■ How to complete this task ■
Every line below from the one containing "- **PHP 템플릿 기반 페이지 제작 오픈 소스 솔루션**" through the one containing "- 홈 화면 변경: home.php" must be transcribed exactly. Omit all lines outside that stretch.

Recorded data
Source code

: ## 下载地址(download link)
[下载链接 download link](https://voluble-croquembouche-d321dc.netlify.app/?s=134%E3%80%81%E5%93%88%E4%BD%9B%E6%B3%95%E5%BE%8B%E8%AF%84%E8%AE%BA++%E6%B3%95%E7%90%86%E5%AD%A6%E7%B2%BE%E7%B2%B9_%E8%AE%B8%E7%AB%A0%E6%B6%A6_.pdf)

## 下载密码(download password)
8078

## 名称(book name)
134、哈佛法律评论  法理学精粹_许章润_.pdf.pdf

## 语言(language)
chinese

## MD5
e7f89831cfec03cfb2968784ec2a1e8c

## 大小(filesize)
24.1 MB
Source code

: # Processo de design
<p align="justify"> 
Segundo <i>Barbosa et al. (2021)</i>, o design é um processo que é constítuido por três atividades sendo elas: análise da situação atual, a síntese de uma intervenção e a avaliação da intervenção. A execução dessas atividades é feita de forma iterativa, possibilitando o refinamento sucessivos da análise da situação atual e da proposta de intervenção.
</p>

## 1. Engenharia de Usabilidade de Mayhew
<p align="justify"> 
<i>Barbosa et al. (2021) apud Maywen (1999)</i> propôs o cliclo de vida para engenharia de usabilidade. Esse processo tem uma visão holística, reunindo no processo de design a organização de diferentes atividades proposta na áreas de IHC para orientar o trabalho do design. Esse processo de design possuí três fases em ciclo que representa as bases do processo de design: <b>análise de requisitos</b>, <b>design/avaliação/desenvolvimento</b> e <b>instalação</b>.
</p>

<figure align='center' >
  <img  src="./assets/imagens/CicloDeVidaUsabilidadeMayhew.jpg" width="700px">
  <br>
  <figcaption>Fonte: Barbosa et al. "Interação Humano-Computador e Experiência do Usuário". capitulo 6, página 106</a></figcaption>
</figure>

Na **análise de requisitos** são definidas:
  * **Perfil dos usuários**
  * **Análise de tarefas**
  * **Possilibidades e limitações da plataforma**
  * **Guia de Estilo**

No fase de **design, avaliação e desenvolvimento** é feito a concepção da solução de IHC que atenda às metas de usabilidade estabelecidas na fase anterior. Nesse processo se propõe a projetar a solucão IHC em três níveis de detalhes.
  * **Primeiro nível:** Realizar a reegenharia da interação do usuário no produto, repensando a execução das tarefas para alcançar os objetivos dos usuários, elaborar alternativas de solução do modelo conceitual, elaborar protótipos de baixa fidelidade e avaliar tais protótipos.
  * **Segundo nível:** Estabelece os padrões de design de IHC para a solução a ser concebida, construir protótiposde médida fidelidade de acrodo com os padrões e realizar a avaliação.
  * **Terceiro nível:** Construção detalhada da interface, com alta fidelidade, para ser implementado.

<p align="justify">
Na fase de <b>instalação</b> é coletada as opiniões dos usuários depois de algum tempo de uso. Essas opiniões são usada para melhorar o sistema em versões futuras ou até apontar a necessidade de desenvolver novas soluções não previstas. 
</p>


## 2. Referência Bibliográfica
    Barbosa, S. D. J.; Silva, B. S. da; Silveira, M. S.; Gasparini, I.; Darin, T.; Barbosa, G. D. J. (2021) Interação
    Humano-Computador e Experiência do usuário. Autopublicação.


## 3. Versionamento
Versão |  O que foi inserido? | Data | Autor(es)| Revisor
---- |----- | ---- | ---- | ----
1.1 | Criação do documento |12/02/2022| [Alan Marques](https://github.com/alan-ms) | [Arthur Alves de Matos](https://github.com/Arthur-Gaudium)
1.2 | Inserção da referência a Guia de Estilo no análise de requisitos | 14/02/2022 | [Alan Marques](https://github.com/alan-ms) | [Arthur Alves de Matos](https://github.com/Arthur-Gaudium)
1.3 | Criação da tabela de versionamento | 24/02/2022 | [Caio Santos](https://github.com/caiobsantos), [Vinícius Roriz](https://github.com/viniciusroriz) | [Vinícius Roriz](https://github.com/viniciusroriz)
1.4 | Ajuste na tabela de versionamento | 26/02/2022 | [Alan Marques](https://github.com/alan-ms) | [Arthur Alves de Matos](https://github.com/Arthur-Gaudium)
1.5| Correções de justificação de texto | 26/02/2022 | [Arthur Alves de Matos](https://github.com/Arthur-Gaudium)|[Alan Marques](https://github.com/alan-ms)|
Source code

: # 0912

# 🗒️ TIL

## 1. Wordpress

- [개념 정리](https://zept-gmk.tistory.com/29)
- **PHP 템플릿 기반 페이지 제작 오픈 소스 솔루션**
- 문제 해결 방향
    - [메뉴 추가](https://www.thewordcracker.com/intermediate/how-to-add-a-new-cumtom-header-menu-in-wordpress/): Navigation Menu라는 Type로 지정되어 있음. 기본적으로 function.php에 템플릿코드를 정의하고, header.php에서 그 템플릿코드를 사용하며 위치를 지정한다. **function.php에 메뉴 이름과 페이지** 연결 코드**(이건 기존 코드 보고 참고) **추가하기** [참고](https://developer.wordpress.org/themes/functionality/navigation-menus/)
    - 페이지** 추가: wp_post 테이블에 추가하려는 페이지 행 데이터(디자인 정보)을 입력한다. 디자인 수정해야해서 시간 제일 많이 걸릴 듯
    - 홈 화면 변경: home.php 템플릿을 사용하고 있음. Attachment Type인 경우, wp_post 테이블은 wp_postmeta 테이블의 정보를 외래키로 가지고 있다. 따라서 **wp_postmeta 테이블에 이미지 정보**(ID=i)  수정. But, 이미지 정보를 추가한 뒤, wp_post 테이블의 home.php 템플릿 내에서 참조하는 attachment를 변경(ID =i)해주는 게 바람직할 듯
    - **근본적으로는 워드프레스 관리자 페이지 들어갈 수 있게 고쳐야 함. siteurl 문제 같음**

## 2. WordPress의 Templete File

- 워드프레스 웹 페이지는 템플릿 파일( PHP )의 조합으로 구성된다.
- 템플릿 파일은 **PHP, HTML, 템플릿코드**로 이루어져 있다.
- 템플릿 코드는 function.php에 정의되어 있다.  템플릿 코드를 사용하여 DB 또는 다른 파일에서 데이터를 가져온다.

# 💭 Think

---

■ Completed exercise ■
- **PHP 템플릿 기반 페이지 제작 오픈 소스 솔루션**
- 문제 해결 방향
    - [메뉴 추가](https://www.thewordcracker.com/intermediate/how-to-add-a-new-cumtom-header-menu-in-wordpress/): Navigation Menu라는 Type로 지정되어 있음. 기본적으로 function.php에 템플릿코드를 정의하고, header.php에서 그 템플릿코드를 사용하며 위치를 지정한다. **function.php에 메뉴 이름과 페이지** 연결 코드**(이건 기존 코드 보고 참고) **추가하기** [참고](https://developer.wordpress.org/themes/functionality/navigation-menus/)
    - 페이지** 추가: wp_post 테이블에 추가하려는 페이지 행 데이터(디자인 정보)을 입력한다. 디자인 수정해야해서 시간 제일 많이 걸릴 듯
    - 홈 화면 변경: home.php 템플릿을 사용하고 있음. Attachment Type인 경우, wp_post 테이블은 wp_postmeta 테이블의 정보를 외래키로 가지고 있다. 따라서 **wp_postmeta 테이블에 이미지 정보**(ID=i)  수정. But, 이미지 정보를 추가한 뒤, wp_post 테이블의 home.php 템플릿 내에서 참조하는 attachment를 변경(ID =i)해주는 게 바람직할 듯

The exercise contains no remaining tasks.